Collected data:
###

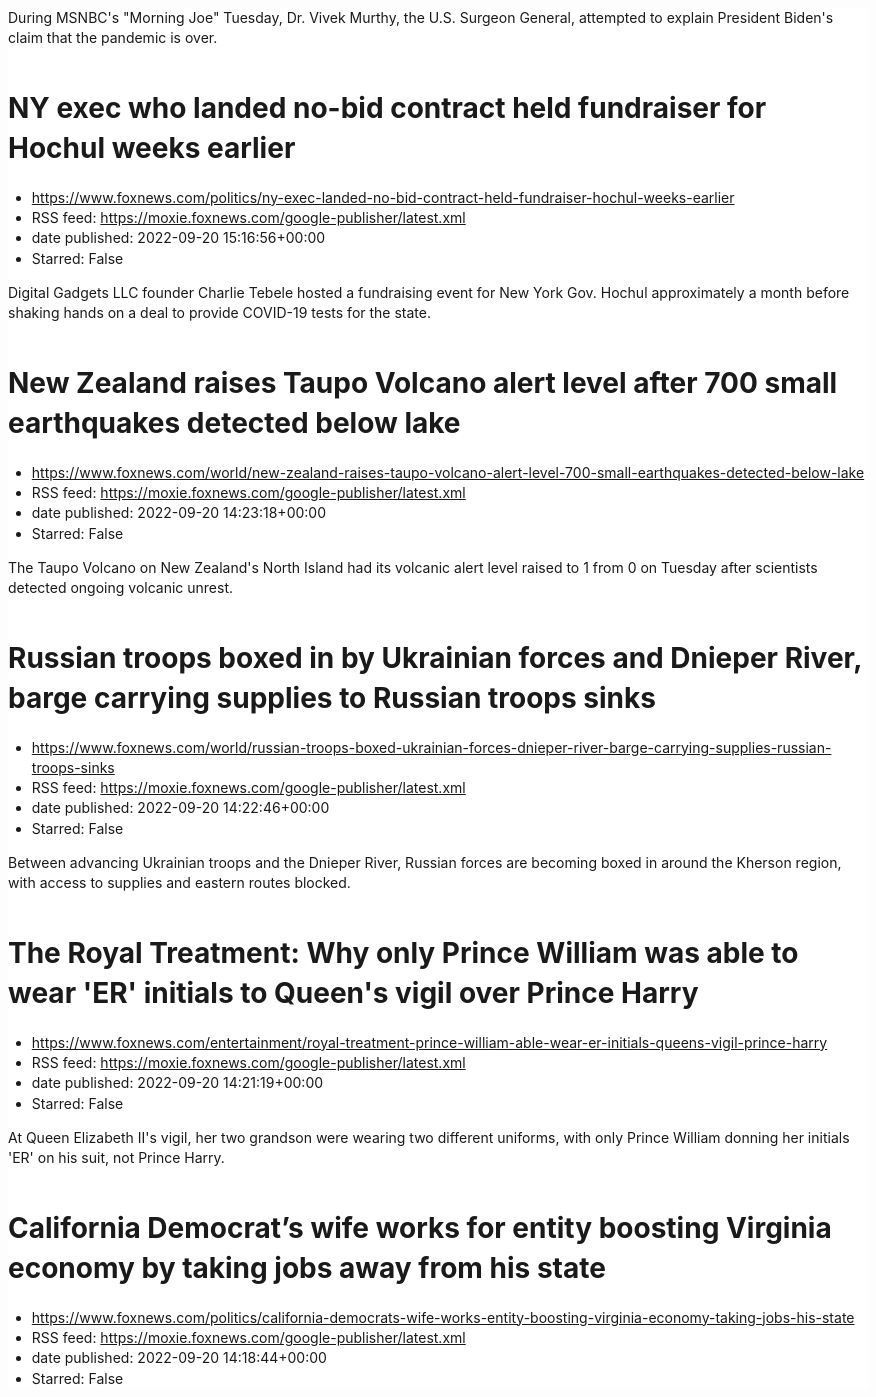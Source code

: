 During MSNBC's "Morning Joe" Tuesday, Dr. Vivek Murthy, the U.S. Surgeon General, attempted to explain President Biden's claim that the pandemic is over.

# NY exec who landed no-bid contract held fundraiser for Hochul weeks earlier
 - https://www.foxnews.com/politics/ny-exec-landed-no-bid-contract-held-fundraiser-hochul-weeks-earlier
 - RSS feed: https://moxie.foxnews.com/google-publisher/latest.xml
 - date published: 2022-09-20 15:16:56+00:00
 - Starred: False

Digital Gadgets LLC founder Charlie Tebele hosted a fundraising event for New York Gov. Hochul approximately a month before shaking hands on a deal to provide COVID-19 tests for the state.

# New Zealand raises Taupo Volcano alert level after 700 small earthquakes detected below lake
 - https://www.foxnews.com/world/new-zealand-raises-taupo-volcano-alert-level-700-small-earthquakes-detected-below-lake
 - RSS feed: https://moxie.foxnews.com/google-publisher/latest.xml
 - date published: 2022-09-20 14:23:18+00:00
 - Starred: False

The Taupo Volcano on New Zealand's North Island had its volcanic alert level raised to 1 from 0 on Tuesday after scientists detected ongoing volcanic unrest.

# Russian troops boxed in by Ukrainian forces and Dnieper River, barge carrying supplies to Russian troops sinks
 - https://www.foxnews.com/world/russian-troops-boxed-ukrainian-forces-dnieper-river-barge-carrying-supplies-russian-troops-sinks
 - RSS feed: https://moxie.foxnews.com/google-publisher/latest.xml
 - date published: 2022-09-20 14:22:46+00:00
 - Starred: False

Between advancing Ukrainian troops and the Dnieper River, Russian forces are becoming boxed in around the Kherson region, with access to supplies and eastern routes blocked.

# The Royal Treatment: Why only Prince William was able to wear 'ER' initials to Queen's vigil over Prince Harry
 - https://www.foxnews.com/entertainment/royal-treatment-prince-william-able-wear-er-initials-queens-vigil-prince-harry
 - RSS feed: https://moxie.foxnews.com/google-publisher/latest.xml
 - date published: 2022-09-20 14:21:19+00:00
 - Starred: False

At Queen Elizabeth II's vigil, her two grandson were wearing two different uniforms, with only Prince William donning her initials 'ER' on his suit, not Prince Harry.

# California Democrat’s wife works for entity boosting Virginia economy by taking jobs away from his state
 - https://www.foxnews.com/politics/california-democrats-wife-works-entity-boosting-virginia-economy-taking-jobs-his-state
 - RSS feed: https://moxie.foxnews.com/google-publisher/latest.xml
 - date published: 2022-09-20 14:18:44+00:00
 - Starred: False
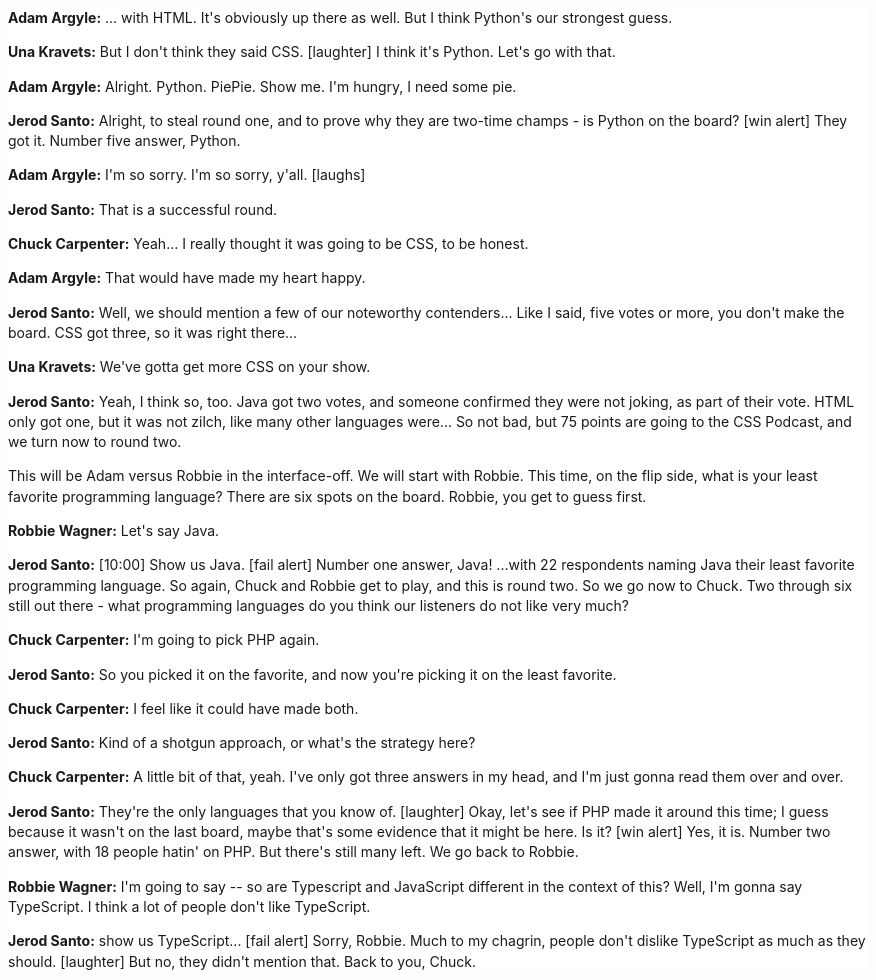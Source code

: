 **Adam Argyle:** ... with HTML. It's obviously up there as well. But I think Python's our strongest guess.

**Una Kravets:** But I don't think they said CSS. \[laughter\] I think it's Python. Let's go with that.

**Adam Argyle:** Alright. Python. PiePie. Show me. I'm hungry, I need some pie.

**Jerod Santo:** Alright, to steal round one, and to prove why they are two-time champs - is Python on the board? \[win alert\] They got it. Number five answer, Python.

**Adam Argyle:** I'm so sorry. I'm so sorry, y'all. \[laughs\]

**Jerod Santo:** That is a successful round.

**Chuck Carpenter:** Yeah... I really thought it was going to be CSS, to be honest.

**Adam Argyle:** That would have made my heart happy.

**Jerod Santo:** Well, we should mention a few of our noteworthy contenders... Like I said, five votes or more, you don't make the board. CSS got three, so it was right there...

**Una Kravets:** We've gotta get more CSS on your show.

**Jerod Santo:** Yeah, I think so, too. Java got two votes, and someone confirmed they were not joking, as part of their vote. HTML only got one, but it was not zilch, like many other languages were... So not bad, but 75 points are going to the CSS Podcast, and we turn now to round two.

This will be Adam versus Robbie in the interface-off. We will start with Robbie. This time, on the flip side, what is your least favorite programming language? There are six spots on the board. Robbie, you get to guess first.

**Robbie Wagner:** Let's say Java.

**Jerod Santo:** \[10:00\] Show us Java. \[fail alert\] Number one answer, Java! ...with 22 respondents naming Java their least favorite programming language. So again, Chuck and Robbie get to play, and this is round two. So we go now to Chuck. Two through six still out there - what programming languages do you think our listeners do not like very much?

**Chuck Carpenter:** I'm going to pick PHP again.

**Jerod Santo:** So you picked it on the favorite, and now you're picking it on the least favorite.

**Chuck Carpenter:** I feel like it could have made both.

**Jerod Santo:** Kind of a shotgun approach, or what's the strategy here?

**Chuck Carpenter:** A little bit of that, yeah. I've only got three answers in my head, and I'm just gonna read them over and over.

**Jerod Santo:** They're the only languages that you know of. \[laughter\] Okay, let's see if PHP made it around this time; I guess because it wasn't on the last board, maybe that's some evidence that it might be here. Is it? \[win alert\] Yes, it is. Number two answer, with 18 people hatin' on PHP. But there's still many left. We go back to Robbie.

**Robbie Wagner:** I'm going to say -- so are Typescript and JavaScript different in the context of this? Well, I'm gonna say TypeScript. I think a lot of people don't like TypeScript.

**Jerod Santo:** show us TypeScript... \[fail alert\] Sorry, Robbie. Much to my chagrin, people don't dislike TypeScript as much as they should. \[laughter\] But no, they didn't mention that. Back to you, Chuck.
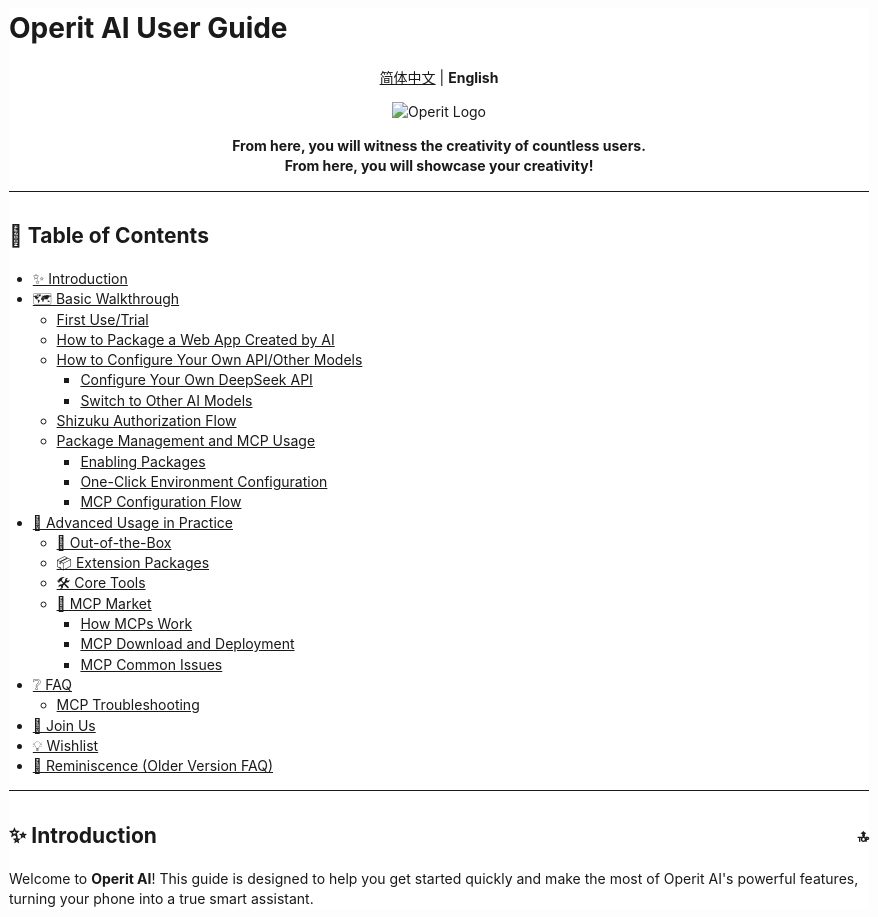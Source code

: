 # Operit AI User Guide

<div align="center">
  <a href="./USER_GUIDE.md">简体中文</a> | <strong>English</strong>
</div>

<p align="center">
  <img src="../app/src/main/res/playstore-icon.png" width="120" height="120" alt="Operit Logo">
</p>
<p align="center">
  <strong>From here, you will witness the creativity of countless users.</strong><br>
  <strong>From here, you will showcase your creativity!</strong>
</p>

---

<h2 id="table-of-contents">📖 Table of Contents</h2>

- [✨ Introduction](#introduction)
- [🗺️ Basic Walkthrough](#basic-walkthrough)
  - [First Use/Trial](#first-use)
  - [How to Package a Web App Created by AI](#package-web-app)
  - [How to Configure Your Own API/Other Models](#api-configuration)
    - [Configure Your Own DeepSeek API](#deepseek-api)
    - [Switch to Other AI Models](#switch-models)
  - [Shizuku Authorization Flow](#shizuku-authorization)
  - [Package Management and MCP Usage](#package-management)
    - [Enabling Packages](#enabling-packages)
    - [One-Click Environment Configuration](#environment-configuration)
    - [MCP Configuration Flow](#mcp-configuration)
- [🚀 Advanced Usage in Practice](#advanced-usage)
  - [🧰 Out-of-the-Box](#out-of-the-box)
  - [📦 Extension Packages](#extension-packages)
  - [🛠️ Core Tools](#core-tools)
  - [🛒 MCP Market](#mcp-market)
    - [How MCPs Work](#mcp-work-mechanism)
    - [MCP Download and Deployment](#mcp-deployment)
    - [MCP Common Issues](#mcp-config-issues)
- [❔ FAQ](#faq)
  - [MCP Troubleshooting](#mcp-troubleshooting)
- [🎉 Join Us](#join-us)
- [💡 Wishlist](#wishlist)
- [📜 Reminiscence (Older Version FAQ)](#reminiscence)

---

<h2 id="introduction" style="display: flex; justify-content: space-between; align-items: center;"><span>✨ Introduction</span><a href="#table-of-contents" style="text-decoration: none; font-size: 0.8em;" title="Back to Top">🔝</a></h2>

Welcome to **Operit AI**! This guide is designed to help you get started quickly and make the most of Operit AI's powerful features, turning your phone into a true smart assistant.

###

Repeat the records verbatim, excluding pictures.

* Answer to this task
Source code

: During MSNBC's "Morning Joe" Tuesday, Dr. Vivek Murthy, the U.S. Surgeon General, attempted to explain President Biden's claim that the pandemic is over.

# NY exec who landed no-bid contract held fundraiser for Hochul weeks earlier
 - https://www.foxnews.com/politics/ny-exec-landed-no-bid-contract-held-fundraiser-hochul-weeks-earlier
 - RSS feed: https://moxie.foxnews.com/google-publisher/latest.xml
 - date published: 2022-09-20 15:16:56+00:00
 - Starred: False

Digital Gadgets LLC founder Charlie Tebele hosted a fundraising event for New York Gov. Hochul approximately a month before shaking hands on a deal to provide COVID-19 tests for the state.

# New Zealand raises Taupo Volcano alert level after 700 small earthquakes detected below lake
 - https://www.foxnews.com/world/new-zealand-raises-taupo-volcano-alert-level-700-small-earthquakes-detected-below-lake
 - RSS feed: https://moxie.foxnews.com/google-publisher/latest.xml
 - date published: 2022-09-20 14:23:18+00:00
 - Starred: False

The Taupo Volcano on New Zealand's North Island had its volcanic alert level raised to 1 from 0 on Tuesday after scientists detected ongoing volcanic unrest.

# Russian troops boxed in by Ukrainian forces and Dnieper River, barge carrying supplies to Russian troops sinks
 - https://www.foxnews.com/world/russian-troops-boxed-ukrainian-forces-dnieper-river-barge-carrying-supplies-russian-troops-sinks
 - RSS feed: https://moxie.foxnews.com/google-publisher/latest.xml
 - date published: 2022-09-20 14:22:46+00:00
 - Starred: False

Between advancing Ukrainian troops and the Dnieper River, Russian forces are becoming boxed in around the Kherson region, with access to supplies and eastern routes blocked.

# The Royal Treatment: Why only Prince William was able to wear 'ER' initials to Queen's vigil over Prince Harry
 - https://www.foxnews.com/entertainment/royal-treatment-prince-william-able-wear-er-initials-queens-vigil-prince-harry
 - RSS feed: https://moxie.foxnews.com/google-publisher/latest.xml
 - date published: 2022-09-20 14:21:19+00:00
 - Starred: False

At Queen Elizabeth II's vigil, her two grandson were wearing two different uniforms, with only Prince William donning her initials 'ER' on his suit, not Prince Harry.

# California Democrat’s wife works for entity boosting Virginia economy by taking jobs away from his state
 - https://www.foxnews.com/politics/california-democrats-wife-works-entity-boosting-virginia-economy-taking-jobs-his-state
 - RSS feed: https://moxie.foxnews.com/google-publisher/latest.xml
 - date published: 2022-09-20 14:18:44+00:00
 - Starred: False
Source code

: **Adam Argyle:** ... with HTML. It's obviously up there as well. But I think Python's our strongest guess.

**Una Kravets:** But I don't think they said CSS. \[laughter\] I think it's Python. Let's go with that.

**Adam Argyle:** Alright. Python. PiePie. Show me. I'm hungry, I need some pie.

**Jerod Santo:** Alright, to steal round one, and to prove why they are two-time champs - is Python on the board? \[win alert\] They got it. Number five answer, Python.

**Adam Argyle:** I'm so sorry. I'm so sorry, y'all. \[laughs\]

**Jerod Santo:** That is a successful round.

**Chuck Carpenter:** Yeah... I really thought it was going to be CSS, to be honest.

**Adam Argyle:** That would have made my heart happy.

**Jerod Santo:** Well, we should mention a few of our noteworthy contenders... Like I said, five votes or more, you don't make the board. CSS got three, so it was right there...

**Una Kravets:** We've gotta get more CSS on your show.

**Jerod Santo:** Yeah, I think so, too. Java got two votes, and someone confirmed they were not joking, as part of their vote. HTML only got one, but it was not zilch, like many other languages were... So not bad, but 75 points are going to the CSS Podcast, and we turn now to round two.

This will be Adam versus Robbie in the interface-off. We will start with Robbie. This time, on the flip side, what is your least favorite programming language? There are six spots on the board. Robbie, you get to guess first.

**Robbie Wagner:** Let's say Java.

**Jerod Santo:** \[10:00\] Show us Java. \[fail alert\] Number one answer, Java! ...with 22 respondents naming Java their least favorite programming language. So again, Chuck and Robbie get to play, and this is round two. So we go now to Chuck. Two through six still out there - what programming languages do you think our listeners do not like very much?

**Chuck Carpenter:** I'm going to pick PHP again.

**Jerod Santo:** So you picked it on the favorite, and now you're picking it on the least favorite.

**Chuck Carpenter:** I feel like it could have made both.

**Jerod Santo:** Kind of a shotgun approach, or what's the strategy here?

**Chuck Carpenter:** A little bit of that, yeah. I've only got three answers in my head, and I'm just gonna read them over and over.

**Jerod Santo:** They're the only languages that you know of. \[laughter\] Okay, let's see if PHP made it around this time; I guess because it wasn't on the last board, maybe that's some evidence that it might be here. Is it? \[win alert\] Yes, it is. Number two answer, with 18 people hatin' on PHP. But there's still many left. We go back to Robbie.

**Robbie Wagner:** I'm going to say -- so are Typescript and JavaScript different in the context of this? Well, I'm gonna say TypeScript. I think a lot of people don't like TypeScript.

**Jerod Santo:** show us TypeScript... \[fail alert\] Sorry, Robbie. Much to my chagrin, people don't dislike TypeScript as much as they should. \[laughter\] But no, they didn't mention that. Back to you, Chuck.
Source code

: # Operit AI User Guide

<div align="center">
  <a href="./USER_GUIDE.md">简体中文</a> | <strong>English</strong>
</div>

<p align="center">
  <img src="../app/src/main/res/playstore-icon.png" width="120" height="120" alt="Operit Logo">
</p>
<p align="center">
  <strong>From here, you will witness the creativity of countless users.</strong><br>
  <strong>From here, you will showcase your creativity!</strong>
</p>

---

<h2 id="table-of-contents">📖 Table of Contents</h2>

- [✨ Introduction](#introduction)
- [🗺️ Basic Walkthrough](#basic-walkthrough)
  - [First Use/Trial](#first-use)
  - [How to Package a Web App Created by AI](#package-web-app)
  - [How to Configure Your Own API/Other Models](#api-configuration)
    - [Configure Your Own DeepSeek API](#deepseek-api)
    - [Switch to Other AI Models](#switch-models)
  - [Shizuku Authorization Flow](#shizuku-authorization)
  - [Package Management and MCP Usage](#package-management)
    - [Enabling Packages](#enabling-packages)
    - [One-Click Environment Configuration](#environment-configuration)
    - [MCP Configuration Flow](#mcp-configuration)
- [🚀 Advanced Usage in Practice](#advanced-usage)
  - [🧰 Out-of-the-Box](#out-of-the-box)
  - [📦 Extension Packages](#extension-packages)
  - [🛠️ Core Tools](#core-tools)
  - [🛒 MCP Market](#mcp-market)
    - [How MCPs Work](#mcp-work-mechanism)
    - [MCP Download and Deployment](#mcp-deployment)
    - [MCP Common Issues](#mcp-config-issues)
- [❔ FAQ](#faq)
  - [MCP Troubleshooting](#mcp-troubleshooting)
- [🎉 Join Us](#join-us)
- [💡 Wishlist](#wishlist)
- [📜 Reminiscence (Older Version FAQ)](#reminiscence)

---

<h2 id="introduction" style="display: flex; justify-content: space-between; align-items: center;"><span>✨ Introduction</span><a href="#table-of-contents" style="text-decoration: none; font-size: 0.8em;" title="Back to Top">🔝</a></h2>

Welcome to **Operit AI**! This guide is designed to help you get started quickly and make the most of Operit AI's powerful features, turning your phone into a true smart assistant.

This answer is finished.